Medicus (2007) aka Ruso And The Disappearing Dancing Girls by Kate Downie

You can see why they ditched the original title…

Britannia, 117AD, the furthest, coldest and wettest outcrop of the Roman Empire. Army doctor Gaius Petreius Ruso has taken up a new posting. It had seemed to be a good idea, but his vast debts are catching up with him. The hospital administrator is not helping matters, and not is the slave who he saved from being beaten by her former master and now is proving quite a handful.

When a barmaid’s body is found, Ruso  takes an interest but it is only when the second body appears that he decides that it needs looking into. Nobody else seems to particularly care – except from the murderer, who now has Ruso in his sights…

The month of history continues, with a completely and utterly new author to me – I checked this time and everything. Ruth Downie’s Medicus series was a recommendation from Sergio, my old blogging buddy.

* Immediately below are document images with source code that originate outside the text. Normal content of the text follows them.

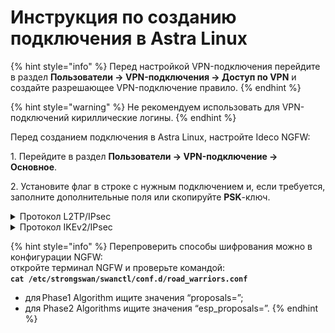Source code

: # Инструкция по созданию подключения в Astra Linux

{% hint style="info" %}
Перед настройкой VPN-подключения перейдите в раздел **Пользователи -> VPN-подключения -> Доступ по VPN** и создайте разрешающее VPN-подключение правило.
{% endhint %}

{% hint style="warning" %}
Не рекомендуем использовать для VPN-подключений кириллические логины.
{% endhint %}

Перед созданием подключения в Astra Linux, настройте Ideco NGFW:

1\. Перейдите в раздел **Пользователи -> VPN-подключение -> Основное**.

2\. Установите флаг в строке с нужным подключением и, если требуется, заполните дополнительные поля или скопируйте **PSK**-ключ.

<details>

<summary>Протокол L2TP/IPsec</summary>

1\. Откройте терминал сочетанием клавиш Ctrl+Alt+F1 и выполните три команды:

    sudo apt update
    sudo apt install network-manager-l2tp-gnome
    sudo reboot

2\. В трее (в настройках сети) выберите **Соединение VPN -> Добавить VPN-соединение**:

![](../../../.gitbook/assets/tray.png)

3\. Выберите тип соединения **Layer 2 Tunneling Protocol (L2TP)** и нажмите **Создать**:

![](../../../.gitbook/assets/tray2.png)

4\. В разделе **VPN** заполните поля:

* **Шлюз** - IP-адрес внешнего интерфейса Ideco NGFW или домен;
* **Имя пользователя** - например, *test*;
* **Пароль** .
  
![](../../../.gitbook/assets/tray3.png)

5\. Нажмите **Настройки IPsec**.

6\. Заполните поля:

* **Pre-shared key** - PSK-ключ из настроек Ideco NGFW (**Пользователи -&gt; VPN-подключение -&gt; Основное**);
* **Phase1** - алгоритм aes256-sha512-modp2048,aes256-sha512-modp1024,aes256-sha1-ecp256,aes256-sha1-modp2048,aes256-sha1-modp1024! \*;
* **Phase2** - алгоритмы aes256-sha512-modp2048,aes256-sha256-modp2048,aes256-sha1-modp2048,aes128-sha1-modp2048,aes256-sha512-modp1024,aes256-sha256-modp1024,aes256-sha1-modp1024,aes128-sha1-modp1024,aes256-sha512,aes256-sha256,aes256-sha1,aes128-sha1! \* 
  
    \* Обязательно поставьте восклицательный знак в конце строки.

Так как Astra Linux по умолчанию запрашивает не самые защищенные алгоритмы, рекомендуем заполнить их самостоятельно.

7\. Нажмите **OК**, затем **Сохранить**.

Далее в трее (в настройках сети) **Соединение VPN** появится VPN-подключение. Для активации установите галку **VPN-соединение**:

![](../../../.gitbook/assets/tray6.png)

</details>

<details>

<summary>Протокол IKEv2/IPsec</summary>

Перед настройкой подключения по протоколу IKEv2 установите корневой сертификат NGFW на устройство пользователя. Скачать сертификат можно одним из способов:

*   В личном кабинете, введя логин/пароль пользователя:

    <img align="left" src="../../../.gitbook/assets/ubuntu16.png" alt="" data-size="original">
    
*   В разделе **Сервисы -> Сертификаты**:

    <img align="left" src="../../../.gitbook/assets/certificates3.png" alt="" data-size="original">

**Создание подключения в Astra Linux**

1\. Откройте терминал сочетанием клавиш Ctrl+Alt+F1 и выполните две команды:
    
    sudo apt install libcharon-extra-plugins
    sudo apt install -y network-manager-strongswan libcharon-extra-plugins libstrongswan-extra-plugins

2\. После окончания установки перезагрузите компьютер:

    sudo reboot

3\. В трее (в настройках сети) выберите **Соединение VPN -> Добавить VPN-соединение**:

![](../../../.gitbook/assets/tray.png)

4\. Выберите тип соединения **IPsec/IKEv2(strongswan)** и нажмите **Создать**:

![](../../../.gitbook/assets/tray7.png)

5\. В разделе **VPN** и заполните следующие поля:

* **Имя соединения** - имя подключения;
* **Address** - введите домен, который указан в настройках **Пользователи -&gt; VPN-подключение -&gt; Основное -&gt; Подключение по IKEv2/IPsec**;
* **Certificate** - выберите ранее сохраненный корневой сертификат (если он не был выдан Let`s Encrypt);
* **Authentication** - рекомендуем выбрать EAP;
* **Username** - имя пользователя, которому разрешено подключение по VPN;
* **Password** - пароль пользователя. В правой части поля необходимо выбрать вариант хранения для пароля от VPN-соединения.

Установите флаг **Request an inner IP address** и нажмите **Добавить:**

![](../../../.gitbook/assets/tray8.png)

6\. В трее (в настройках сети) выберите **Соединение VPN** и установите флаг в строке с созданным соединением.

</details>

{% hint style="info" %}
Перепроверить способы шифрования можно в конфигурации NGFW: \
откройте терминал NGFW и проверьте командой:  
**`cat /etc/strongswan/swanctl/conf.d/road_warriors.conf`**
* для Phase1 Algorithm ищите значения “proposals=”;
* для Phase2 Algorithms ищите значения “esp_proposals=”.
{% endhint %}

It was he who put me on to Paul Doherty once upon a time, so needless to say, I feel I can trust his recommendations.

I wonder – did he mean for me to start at the beginning of the series?

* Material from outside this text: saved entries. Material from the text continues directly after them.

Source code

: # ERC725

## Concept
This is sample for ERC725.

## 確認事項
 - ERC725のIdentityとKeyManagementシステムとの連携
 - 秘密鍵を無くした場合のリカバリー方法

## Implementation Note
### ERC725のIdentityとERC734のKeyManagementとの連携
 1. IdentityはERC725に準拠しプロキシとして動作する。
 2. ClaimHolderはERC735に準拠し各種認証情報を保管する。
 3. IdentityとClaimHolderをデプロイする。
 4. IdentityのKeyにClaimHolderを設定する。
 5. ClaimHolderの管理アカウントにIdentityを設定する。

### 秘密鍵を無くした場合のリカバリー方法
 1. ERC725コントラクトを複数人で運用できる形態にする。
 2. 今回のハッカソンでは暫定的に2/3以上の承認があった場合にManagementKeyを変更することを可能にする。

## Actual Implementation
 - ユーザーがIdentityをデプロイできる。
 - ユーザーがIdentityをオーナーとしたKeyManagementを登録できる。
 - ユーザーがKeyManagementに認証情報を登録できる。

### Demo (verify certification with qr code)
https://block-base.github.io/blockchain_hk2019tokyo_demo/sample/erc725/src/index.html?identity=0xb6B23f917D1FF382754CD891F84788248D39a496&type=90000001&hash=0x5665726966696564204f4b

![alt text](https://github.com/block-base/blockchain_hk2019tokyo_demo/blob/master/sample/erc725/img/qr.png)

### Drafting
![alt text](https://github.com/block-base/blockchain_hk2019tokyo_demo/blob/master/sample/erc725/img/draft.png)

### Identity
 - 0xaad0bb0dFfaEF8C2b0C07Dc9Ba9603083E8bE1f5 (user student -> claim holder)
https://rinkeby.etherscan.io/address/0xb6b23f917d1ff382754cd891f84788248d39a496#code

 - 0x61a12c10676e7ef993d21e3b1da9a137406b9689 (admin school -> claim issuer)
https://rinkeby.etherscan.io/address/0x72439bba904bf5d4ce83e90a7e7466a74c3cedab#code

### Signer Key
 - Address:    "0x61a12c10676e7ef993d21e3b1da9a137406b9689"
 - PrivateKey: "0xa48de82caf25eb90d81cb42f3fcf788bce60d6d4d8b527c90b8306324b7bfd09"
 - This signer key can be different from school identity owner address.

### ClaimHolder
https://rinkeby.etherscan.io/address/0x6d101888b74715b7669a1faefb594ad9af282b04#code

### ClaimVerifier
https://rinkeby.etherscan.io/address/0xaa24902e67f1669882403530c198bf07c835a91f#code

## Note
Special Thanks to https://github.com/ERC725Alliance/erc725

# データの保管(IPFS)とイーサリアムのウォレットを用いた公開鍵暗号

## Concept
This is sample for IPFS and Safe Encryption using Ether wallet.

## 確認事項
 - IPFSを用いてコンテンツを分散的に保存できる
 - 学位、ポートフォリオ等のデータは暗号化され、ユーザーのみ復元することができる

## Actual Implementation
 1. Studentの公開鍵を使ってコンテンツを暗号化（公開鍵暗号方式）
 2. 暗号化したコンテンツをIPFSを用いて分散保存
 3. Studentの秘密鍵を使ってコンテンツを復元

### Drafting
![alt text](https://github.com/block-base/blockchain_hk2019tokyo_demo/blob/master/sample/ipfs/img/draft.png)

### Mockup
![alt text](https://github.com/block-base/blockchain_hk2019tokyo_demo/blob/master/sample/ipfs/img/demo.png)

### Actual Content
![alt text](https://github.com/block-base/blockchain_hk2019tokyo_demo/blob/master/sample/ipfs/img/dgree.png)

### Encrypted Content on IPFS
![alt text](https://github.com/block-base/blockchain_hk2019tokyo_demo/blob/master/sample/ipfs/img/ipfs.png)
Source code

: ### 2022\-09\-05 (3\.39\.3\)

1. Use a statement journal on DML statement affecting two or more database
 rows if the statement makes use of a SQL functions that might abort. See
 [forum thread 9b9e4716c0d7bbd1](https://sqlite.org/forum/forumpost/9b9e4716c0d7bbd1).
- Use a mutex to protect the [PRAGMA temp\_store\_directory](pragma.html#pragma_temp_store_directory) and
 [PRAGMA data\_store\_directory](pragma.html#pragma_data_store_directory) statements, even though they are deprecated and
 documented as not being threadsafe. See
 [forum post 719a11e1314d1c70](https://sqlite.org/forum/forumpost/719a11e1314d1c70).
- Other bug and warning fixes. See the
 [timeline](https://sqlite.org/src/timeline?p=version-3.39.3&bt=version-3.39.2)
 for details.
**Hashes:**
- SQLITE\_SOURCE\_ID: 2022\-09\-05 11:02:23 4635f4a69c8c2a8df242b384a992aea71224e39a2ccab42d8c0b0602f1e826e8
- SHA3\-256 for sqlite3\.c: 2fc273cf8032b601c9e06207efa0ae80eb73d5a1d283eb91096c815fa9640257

This is a well-written book, with some good core characters in Ruso and Tilla, and it makes a deliberate choice in writing style to include some more modern phrasing in the dialogue that would perhaps have been used at the time – “HQ” for example, or “trashy”, but I suppose you can make a case this is translated from Latin, so why not use modern English. Less convinced by the possibly-innocent Star Trek joke though – “I’m a doctor, not a fortune teller!”

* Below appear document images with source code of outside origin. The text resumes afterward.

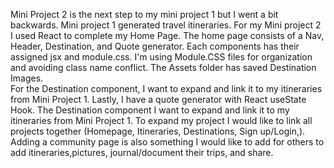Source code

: Mini Project 2 is the next step to my mini project 1 but I went a bit backwards.
Mini project 1 generated travel itineraries.
For my Mini project 2 I used React to complete my Home Page.
The home page consists of a Nav, Header, Destination, and Quote generator.
Each components has their assigned jsx and module.css.
I'm using Module.CSS files for organization and avoiding class name conflict.
The Assets folder has saved Destination Images.  
For the Destination component, I want to expand and link it to my itineraries from Mini Project 1.
Lastly, I have a quote generator with React useState Hook.
The Destination component I want to expand and link it to my itineraries from Mini Project 1.
To expand my project I would like to link all projects together (Homepage, Itineraries, Destinations, Sign up/Login,).
Adding a community page is also something I would like to add for others to add itineraries,pictures, journal/document their trips, and share.

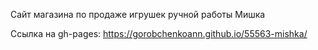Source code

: Сайт магазина по продаже игрушек ручной работы Мишка

Ссылка на gh-pages: https://gorobchenkoann.github.io/55563-mishka/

But it falls foul of a couple of rules of the Doc-ologue, primarily Rule 9 – Don’t Hang Around. The crime aspect of the story is only one strand in a multitude of tales in the book, all of which eventually dovetail. And it’s a long book. I was enjoying the world building and the characters, but it did take too long for the story to coalesce.

And even then… the cover calls it a “crime” novel, and while we aren’t told who the killer is until late on, it’s hardly a surprise and most of the tale reads as a slow-burn thriller rather than a mystery. I thought about the similarly page-heavy books from Michael Jecks, but they are full of incident that relate to the main story. Here… too many of the distractions from the main plot just felt like that – distractions.

So, sorry, but while I can see why this is a good book, it wasn’t really for me. I might try a later book in the series at some point, but probably not soon.